== Exercise inputs ==

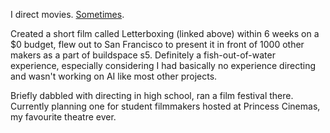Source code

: I direct movies. [Sometimes](https://www.youtube.com/watch?v=0XxZZ2Gt2Y0&ab_channel=UWFilmClub).

Created a short film called Letterboxing (linked above) within 6 weeks on a $0 budget, flew out to San Francisco to present it in front of 1000 other makers as a part of buildspace s5. Definitely a fish-out-of-water experience, especially considering I had basically no experience directing and wasn't working on AI like most other projects. 

Briefly dabbled with directing in high school, ran a film festival there. Currently planning one for student filmmakers hosted at Princess Cinemas, my favourite theatre ever.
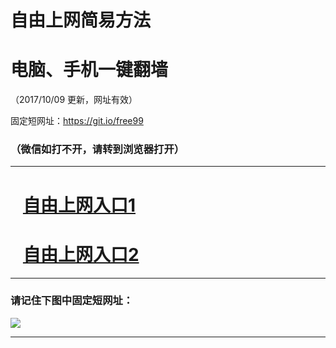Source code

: ﻿# 自由上网简易方法

# 电脑、手机一键翻墙

（2017/10/09 更新，网址有效）

固定短网址：https://git.io/free99

### （微信如打不开，请转到浏览器打开）


***





# &nbsp;&nbsp; <a href="http://ft3141419536.fwq-tz-1001.info/fwqtz01.html?t=100900110539 " target="_blank">自由上网入口1</a>
# &nbsp;&nbsp; <a href="http://ft2318619327.fwq-tz-1002.info/fwqtz02.html?t=100900112840 " target="_blank">自由上网入口2</a>
***

### 请记住下图中固定短网址：

<img src="https://s3-us-west-2.amazonaws.com/fwq-1001/yjfq-20170905okok.png" /> 


***

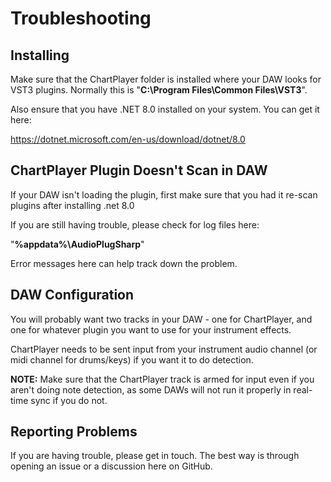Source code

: # Troubleshooting

## Installing

Make sure that the ChartPlayer folder is installed where your DAW looks for VST3 plugins. Normally this is "**C:\Program Files\Common Files\VST3**".

Also ensure that you have .NET 8.0 installed on your system. You can get it here:

https://dotnet.microsoft.com/en-us/download/dotnet/8.0

## ChartPlayer Plugin Doesn't Scan in DAW

If your DAW isn't loading the plugin, first make sure that you had it re-scan plugins after installing .net 8.0

If you are still having trouble, please check for log files here:

"**%appdata%\AudioPlugSharp**"

Error messages here can help track down the problem.

## DAW Configuration

You will probably want two tracks in your DAW - one for ChartPlayer, and one for whatever plugin you want to use for your instrument effects.

ChartPlayer needs to be sent input from your instrument audio channel (or midi channel for drums/keys) if you want it to do detection.

**NOTE:** Make sure that the ChartPlayer track is armed for input even if you aren't doing note detection, as some DAWs will not run it properly in real-time sync if you do not.

## Reporting Problems

If you are having trouble, please get in touch. The best way is through opening an issue or a discussion here on GitHub.
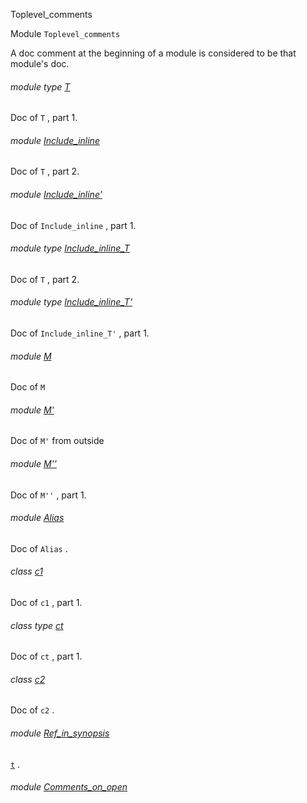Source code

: Toplevel_comments

Module `Toplevel_comments`

A doc comment at the beginning of a module is considered to be that module's doc.

<a id="module-type-T"></a>

###### module type [T](Toplevel_comments.module-type-T.md)

Doc of `T` , part 1.

<a id="module-Include_inline"></a>

###### module [Include_inline](Toplevel_comments.Include_inline.md)

Doc of `T` , part 2.

<a id="module-Include_inline'"></a>

###### module [Include_inline'](Toplevel_comments.Include_inline'.md)

Doc of `Include_inline` , part 1.

<a id="module-type-Include_inline_T"></a>

###### module type [Include_inline_T](Toplevel_comments.module-type-Include_inline_T.md)

Doc of `T` , part 2.

<a id="module-type-Include_inline_T'"></a>

###### module type [Include_inline_T'](Toplevel_comments.module-type-Include_inline_T'.md)

Doc of `Include_inline_T'` , part 1.

<a id="module-M"></a>

###### module [M](Toplevel_comments.M.md)

Doc of `M`

<a id="module-M'"></a>

###### module [M'](Toplevel_comments.M'.md)

Doc of `M'` from outside

<a id="module-M''"></a>

###### module [M''](Toplevel_comments.M''.md)

Doc of `M''` , part 1.

<a id="module-Alias"></a>

###### module [Alias](Toplevel_comments.Alias.md)

Doc of `Alias` .

<a id="class-c1"></a>

###### class [c1](Toplevel_comments.c1.md)

Doc of `c1` , part 1.

<a id="class-type-ct"></a>

###### class type [ct](Toplevel_comments.class-type-ct.md)

Doc of `ct` , part 1.

<a id="class-c2"></a>

###### class [c2](Toplevel_comments.c2.md)

Doc of `c2` .

<a id="module-Ref_in_synopsis"></a>

###### module [Ref_in_synopsis](Toplevel_comments.Ref_in_synopsis.md)

[`t`](Toplevel_comments.Ref_in_synopsis.md#type-t) .

<a id="module-Comments_on_open"></a>

###### module [Comments_on_open](Toplevel_comments.Comments_on_open.md)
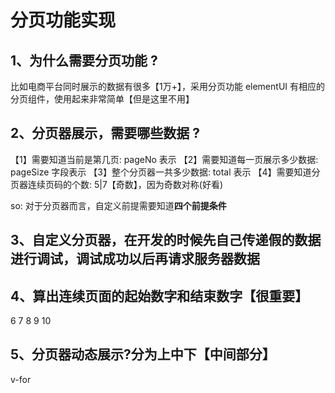 # 分页功能实现

## 1、为什么需要分页功能 ?

比如电商平台同时展示的数据有很多【1万+】，采用分页功能
elementUI 有相应的分页组件，使用起来非常简单【但是这里不用】

## 2、分页器展示，需要哪些数据 ?

【1】需要知道当前是第几页: pageNo 表示
【2】需要知道每一页展示多少数据: pageSize 字段表示
【3】整个分页器一共多少数据: total 表示
【4】需要知道分页器连续页码的个数: 5|7【奇数】，因为奇数对称(好看)

so: 对于分页器而言，自定义前提需要知道**四个前提条件**

## 3、自定义分页器，在开发的时候先自己传递假的数据进行调试，调试成功以后再请求服务器数据

## 4、算出连续页面的起始数字和结束数字【很重要】

6 7 8 9 10

## 5、分页器动态展示?分为上中下【中间部分】

v-for 


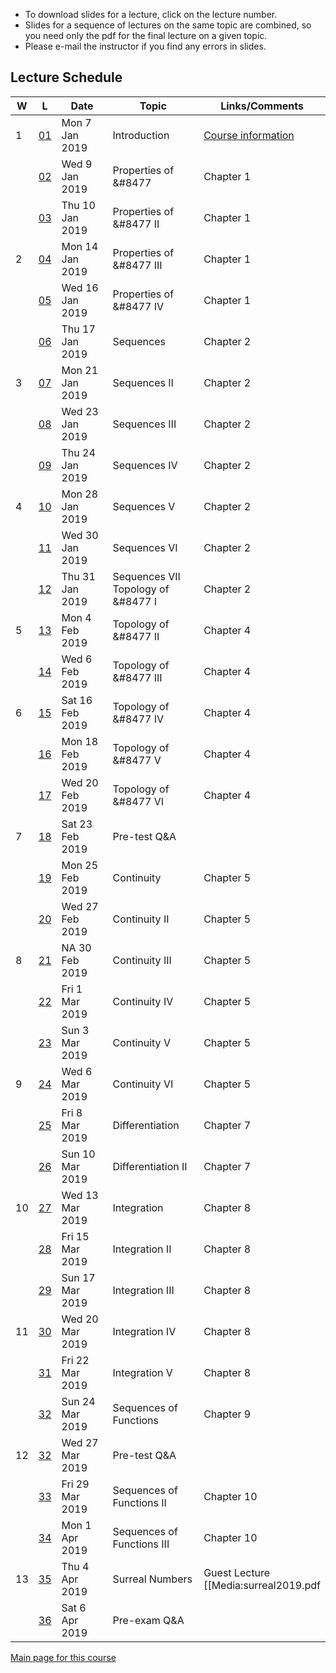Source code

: * To download slides for a lecture, click on the lecture number.
* Slides for a sequence of lectures on the same topic are combined, so you need only the pdf for the final lecture on a given topic.
* Please e-mail the instructor if you find any errors in slides.

## Lecture Schedule

| W | L | Date | Topic | Links/Comments |
|---|---|------|-------|----------------|
| 1 | [01](3al01_2019.pdf) | Mon 7 Jan 2019 | Introduction |  [Course information](../handouts/3ainfo_2019.pdf) |
|  | [02](3al02_2019.pdf) | Wed 9 Jan 2019 | Properties of &#8477 |  Chapter 1 |
|  | [03](3al03_2019.pdf) | Thu 10 Jan 2019 | Properties of &#8477 II |  Chapter 1 |
| 2 | [04](3al04_2019.pdf) | Mon 14 Jan 2019 | Properties of &#8477 III |  Chapter 1 |
|  | [05](3al05_2019.pdf) | Wed 16 Jan 2019 | Properties of &#8477 IV |  Chapter 1 |
|  | [06](3al06_2019.pdf) | Thu 17 Jan 2019 | Sequences |  Chapter 2 |
| 3 | [07](3al07_2019.pdf) | Mon 21 Jan 2019 | Sequences II |  Chapter 2 |
|  | [08](3al08_2019.pdf) | Wed 23 Jan 2019 | Sequences III |  Chapter 2 |
|  | [09](3al09_2019.pdf) | Thu 24 Jan 2019 | Sequences IV |  Chapter 2 |
| 4 | [10](3al10_2019.pdf) | Mon 28 Jan 2019 | Sequences V |  Chapter 2 |
|  | [11](3al11_2019.pdf) | Wed 30 Jan 2019 | Sequences VI |  Chapter 2 |
|  | [12](3al12_2019.pdf) | Thu 31 Jan 2019 | Sequences VII<br>Topology of &#8477 I |  Chapter 2 |
| 5 | [13](3al13_2019.pdf) | Mon 4 Feb 2019 | Topology of &#8477 II | Chapter 4 |
|  | [14](3al14_2019.pdf) | Wed 6 Feb 2019 | Topology of &#8477 III | Chapter 4 |
| 6 | [15](3al15_2019.pdf) | Sat 16 Feb 2019 | Topology of &#8477 IV | Chapter 4 |
|  | [16](3al16_2019.pdf) | Mon 18 Feb 2019 | Topology of &#8477 V | Chapter 4 |
|  | [17](3al17_2019.pdf) | Wed 20 Feb 2019 | Topology of &#8477 VI | Chapter 4 |
| 7 | [18](3al18_2019.pdf) | Sat 23 Feb 2019 | Pre-test Q\&A |  |
|  | [19](3al19_2019.pdf) | Mon 25 Feb 2019 | Continuity | Chapter 5 |
|  | [20](3al20_2019.pdf) | Wed 27 Feb 2019 | Continuity II | Chapter 5 |
| 8 | [21](3al21_2019.pdf) | NA 30 Feb 2019 | Continuity III | Chapter 5 |
|  | [22](3al22_2019.pdf) | Fri 1 Mar 2019 | Continuity IV | Chapter 5 |
|  | [23](3al23_2019.pdf) | Sun 3 Mar 2019 | Continuity V | Chapter 5 |
| 9 | [24](3al24_2019.pdf) | Wed 6 Mar 2019 | Continuity VI | Chapter 5 |
|  | [25](3al25_2019.pdf) | Fri 8 Mar 2019 | Differentiation | Chapter 7 |
|  | [26](3al26_2019.pdf) | Sun 10 Mar 2019 | Differentiation II | Chapter 7 |
| 10 | [27](3al27_2019.pdf) | Wed 13 Mar 2019 | Integration | Chapter 8 |
|  | [28](3al28_2019.pdf) | Fri 15 Mar 2019 | Integration II | Chapter 8 |
|  | [29](3al29_2019.pdf) | Sun 17 Mar 2019 | Integration III | Chapter 8 |
| 11 | [30](3al30_2019.pdf) | Wed 20 Mar 2019 | Integration IV | Chapter 8 |
|  | [31](3al31_2019.pdf) | Fri 22 Mar 2019 | Integration V | Chapter 8 |
|  | [32](3al32_2019.pdf) | Sun 24 Mar 2019 | Sequences of Functions | Chapter 9 |
| 12 | [32](3al32_2019.pdf) | Wed 27 Mar 2019 | Pre-test Q\&A |  |
|  | [33](3al33_2019.pdf) | Fri 29 Mar 2019 | Sequences of Functions II | Chapter 10 |
|  | [34](3al34_2019.pdf) | Mon 1 Apr 2019 | Sequences of Functions III | Chapter 10 |
| 13 | [35](3al35_2019.pdf) | Thu 4 Apr 2019 | Surreal Numbers | Guest Lecture<br>[[Media:surreal2019.pdf|slides]] |
|  | [36](3al36_2019.pdf) | Sat 6 Apr 2019 | Pre-exam Q\&A |  |

[Main page for this course](https://davidearn.github.io/math3a/)

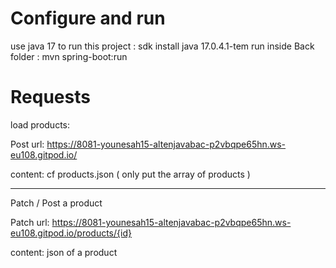 # Configure and run

use java 17 to run this project :     sdk install java 17.0.4.1-tem
run inside Back folder : 
mvn spring-boot:run

# Requests

load products:

Post
url: https://8081-younesah15-altenjavabac-p2vbqpe65hn.ws-eu108.gitpod.io/

content: cf products.json ( only put the array of products )

________

Patch / Post a product

Patch
url: https://8081-younesah15-altenjavabac-p2vbqpe65hn.ws-eu108.gitpod.io/products/{id}

content: json of a product

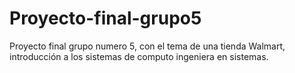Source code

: # Proyecto-final-grupo5
Proyecto final grupo numero 5, con el tema de una tienda Walmart, introducción a los sistemas de computo ingeniera en sistemas.
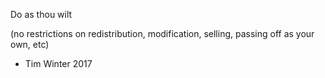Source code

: Do as thou wilt













































(no restrictions on redistribution, modification, selling, passing off as your own, etc)

- Tim Winter 2017
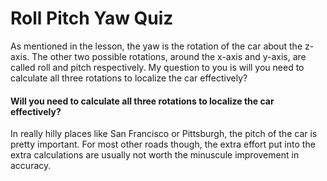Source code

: # Roll Pitch Yaw Quiz

As mentioned in the lesson, the yaw is the rotation of the car about the z-axis. The other two possible rotations, around the x-axis and y-axis, are called roll and pitch respectively. My question to you is will you need to calculate all three rotations to localize the car effectively?

#### Will you need to calculate all three rotations to localize the car effectively?

In really hilly places like San Francisco or Pittsburgh, the pitch of the car is pretty important. For most other roads though, the extra effort put into the extra calculations are usually not worth the minuscule improvement in accuracy.
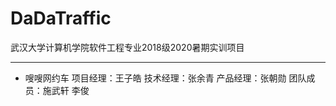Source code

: # DaDaTraffic
武汉大学计算机学院软件工程专业2018级2020暑期实训项目
****************************************************

* 嗖嗖网约车
项目经理：王子皓
技术经理：张余青
产品经理：张朝勋
团队成员：施武轩 李俊

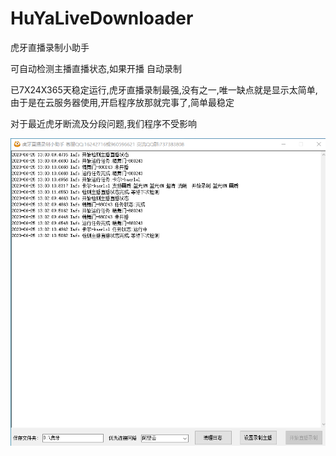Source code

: # HuYaLiveDownloader
虎牙直播录制小助手

可自动检测主播直播状态,如果开播 自动录制

已7X24X365天稳定运行,虎牙直播录制最强,没有之一,唯一缺点就是显示太简单,由于是在云服务器使用,开启程序放那就完事了,简单最稳定

对于最近虎牙断流及分段问题,我们程序不受影响


![程序截图](https://github.com/youxia2016/HuYaLiveDownloader/blob/master/虎牙直播录制小助手.png?raw=true)
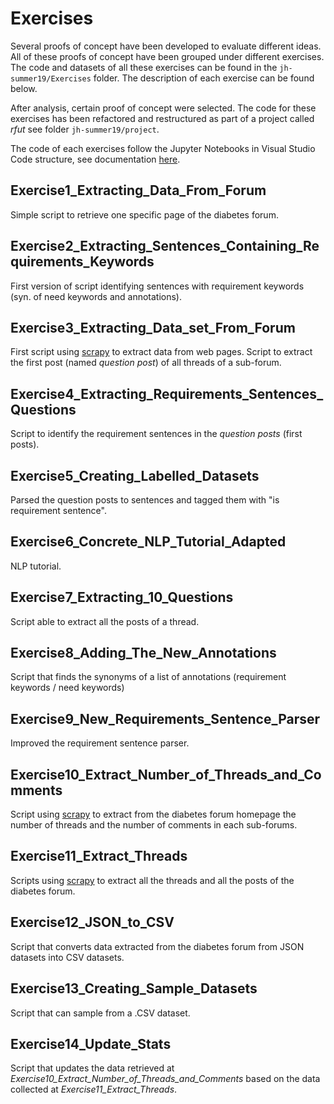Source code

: # Exercises

Several proofs of concept have been developed to evaluate different ideas. All of these proofs of concept have been grouped under different exercises. The code and datasets of all these exercises can be found in the `jh-summer19/Exercises` folder. The description of each exercise can be found below. 

After analysis, certain proof of concept were selected. The code for these exercises has been refactored and restructured as part of a project called *rfut* see folder `jh-summer19/project`.

The code of each exercises follow the Jupyter Notebooks in Visual Studio Code structure, see documentation [here](https://code.visualstudio.com/docs/python/jupyter-support).

## Exercise1_Extracting_Data_From_Forum

Simple script to retrieve one specific page of the diabetes forum.

## Exercise2_Extracting_Sentences_Containing_Requirements_Keywords

First version of script identifying sentences with requirement keywords (syn. of need keywords and annotations).

## Exercise3_Extracting_Data_set_From_Forum

First script using [scrapy](https://scrapy.org/) to extract data from web pages. Script to extract the first post (named *question post*) of all threads of a sub-forum.

## Exercise4_Extracting_Requirements_Sentences_Questions

Script to identify the requirement sentences in the *question posts* (first posts).

## Exercise5_Creating_Labelled_Datasets

Parsed the question posts to sentences and tagged them with "is requirement sentence".

## Exercise6_Concrete_NLP_Tutorial_Adapted

NLP tutorial.

## Exercise7_Extracting_10_Questions

Script able to extract all the posts of a thread.

## Exercise8_Adding_The_New_Annotations

Script that finds the synonyms of a list of annotations (requirement keywords / need keywords) 

## Exercise9_New_Requirements_Sentence_Parser

Improved the requirement sentence parser.

## Exercise10_Extract_Number_of_Threads_and_Comments

Script using [scrapy](https://scrapy.org/) to extract from the diabetes forum homepage the number of threads and the number of comments in each sub-forums.

## Exercise11_Extract_Threads

Scripts using [scrapy](https://scrapy.org/) to extract all the threads and all the posts of the diabetes forum.

## Exercise12_JSON_to_CSV

Script that converts data extracted from the diabetes forum from JSON datasets into CSV datasets. 

## Exercise13_Creating_Sample_Datasets

Script that can sample from a .CSV dataset.

## Exercise14_Update_Stats

Script that updates the data retrieved at *Exercise10_Extract_Number_of_Threads_and_Comments* based on the data collected at *Exercise11_Extract_Threads*.
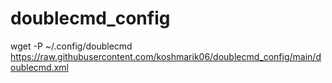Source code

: # doublecmd_config
wget -P ~/.config/doublecmd https://raw.githubusercontent.com/koshmarik06/doublecmd_config/main/doublecmd.xml
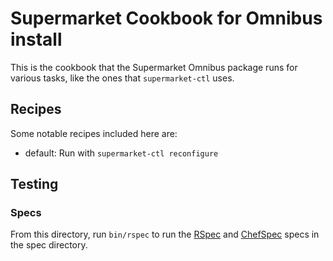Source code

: # Supermarket Cookbook for Omnibus install

This is the cookbook that the Supermarket Omnibus package runs for various
tasks, like the ones that `supermarket-ctl` uses.

## Recipes

Some notable recipes included here are:

* default: Run with `supermarket-ctl reconfigure`

## Testing

### Specs

From this directory, run `bin/rspec` to run the [RSpec](http://rspec.info/) and
[ChefSpec](http://sethvargo.github.io/chefspec/) specs in the spec directory.
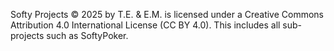 Softy Projects © 2025 by T.E. & E.M. is licensed under a Creative Commons Attribution 4.0 International License (CC BY 4.0). This includes all sub-projects such as SoftyPoker.
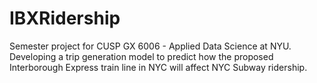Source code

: # IBXRidership
Semester project for CUSP GX 6006 - Applied Data Science at NYU. Developing a trip generation model to predict how the proposed Interborough Express train line in NYC will affect NYC Subway ridership.
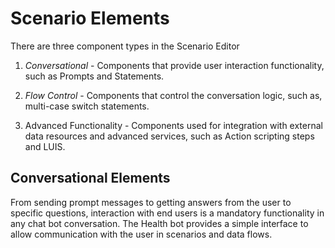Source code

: # Scenario Elements

There are three component types in the Scenario Editor
  <br>
1. _Conversational_ - Components that provide user interaction functionality, such as Prompts and Statements.

2. _Flow Control_ - Components that control the conversation logic, such as, multi-case switch statements.

3. Advanced Functionality - Components used for integration with external data resources and advanced services, such as Action scripting steps and LUIS.

## Conversational Elements
From sending prompt messages to getting answers from the user to specific questions, interaction with end users is a mandatory functionality in any chat bot conversation. The Health bot provides a simple interface to allow communication with the user in scenarios and data flows.
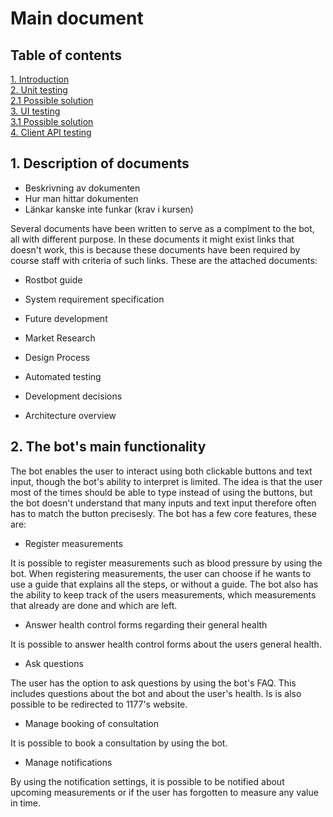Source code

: # Main document


## Table of contents
[1. Introduction](#introduction)   
[2. Unit testing](#unittesting)   
[2.1 Possible solution](##unitsolution)   
[3. UI testing](#uitesting)   
[3.1 Possible solution](##uisolution)   
[4. Client API testing](#clientapitesting)   
 
## 1. Description of documents <a name="introduction"></a>

- Beskrivning av dokumenten
- Hur man hittar dokumenten 
- Länkar kanske inte funkar (krav i kursen)

Several documents have been written to serve as a complment to the bot, all with different purpose. In these documents it might exist links that doesn't work, this is because these documents have been required by course staff with criteria of such links. These are the attached documents:

- Rostbot guide

- System requirement specification

- Future development

- Market Research

- Design Process

- Automated testing

- Development decisions

- Architecture overview




## 2. The bot's main functionality <a name="unittesting"></a>

The bot enables the user to interact using both clickable buttons and text input, though the bot's ability to interpret is limited. The idea is that the user most of the times should be able to type instead of using the buttons, but the bot doesn't understand that many inputs and text input therefore often has to match the button precisesly. The bot has a few core features, these are:

- Register measurements

It is possible to register measurements such as blood pressure by using the bot. When registering measurements, the user can choose if he wants to use a guide that explains all the steps, or without a guide. The bot also has the ability to keep track of the users measurements, which measurements that already are done and which are left.

- Answer health control forms regarding their general health

It is possible to answer health control forms about the users general health.

- Ask questions

The user has the option to ask questions by using the bot's FAQ. This includes questions about the bot and about the user's health. Is is also possible to be redirected to 1177's website.

- Manage booking of consultation

It is possible to book a consultation by using the bot. 


- Manage notifications

By using the notification settings, it is possible to be notified about upcoming measurements or if the user has forgotten to measure any value in time.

===

Exercise: Pictures stay out. Print the data exactly, from its first line through the line containing "## DAW Configuration".

Result for this task:
Source code

: I direct movies. [Sometimes](https://www.youtube.com/watch?v=0XxZZ2Gt2Y0&ab_channel=UWFilmClub).

Created a short film called Letterboxing (linked above) within 6 weeks on a $0 budget, flew out to San Francisco to present it in front of 1000 other makers as a part of buildspace s5. Definitely a fish-out-of-water experience, especially considering I had basically no experience directing and wasn't working on AI like most other projects. 

Briefly dabbled with directing in high school, ran a film festival there. Currently planning one for student filmmakers hosted at Princess Cinemas, my favourite theatre ever.
Source code

: ﻿# 自由上网简易方法

# 电脑、手机一键翻墙

（2017/10/09 更新，网址有效）

固定短网址：https://git.io/free99

### （微信如打不开，请转到浏览器打开）


***





# &nbsp;&nbsp; <a href="http://ft3141419536.fwq-tz-1001.info/fwqtz01.html?t=100900110539 " target="_blank">自由上网入口1</a>
# &nbsp;&nbsp; <a href="http://ft2318619327.fwq-tz-1002.info/fwqtz02.html?t=100900112840 " target="_blank">自由上网入口2</a>
***

### 请记住下图中固定短网址：

<img src="https://s3-us-west-2.amazonaws.com/fwq-1001/yjfq-20170905okok.png" /> 


***

Source code

: # Troubleshooting

## Installing

Make sure that the ChartPlayer folder is installed where your DAW looks for VST3 plugins. Normally this is "**C:\Program Files\Common Files\VST3**".

Also ensure that you have .NET 8.0 installed on your system. You can get it here:

https://dotnet.microsoft.com/en-us/download/dotnet/8.0

## ChartPlayer Plugin Doesn't Scan in DAW

If your DAW isn't loading the plugin, first make sure that you had it re-scan plugins after installing .net 8.0

If you are still having trouble, please check for log files here:

"**%appdata%\AudioPlugSharp**"

Error messages here can help track down the problem.

## DAW Configuration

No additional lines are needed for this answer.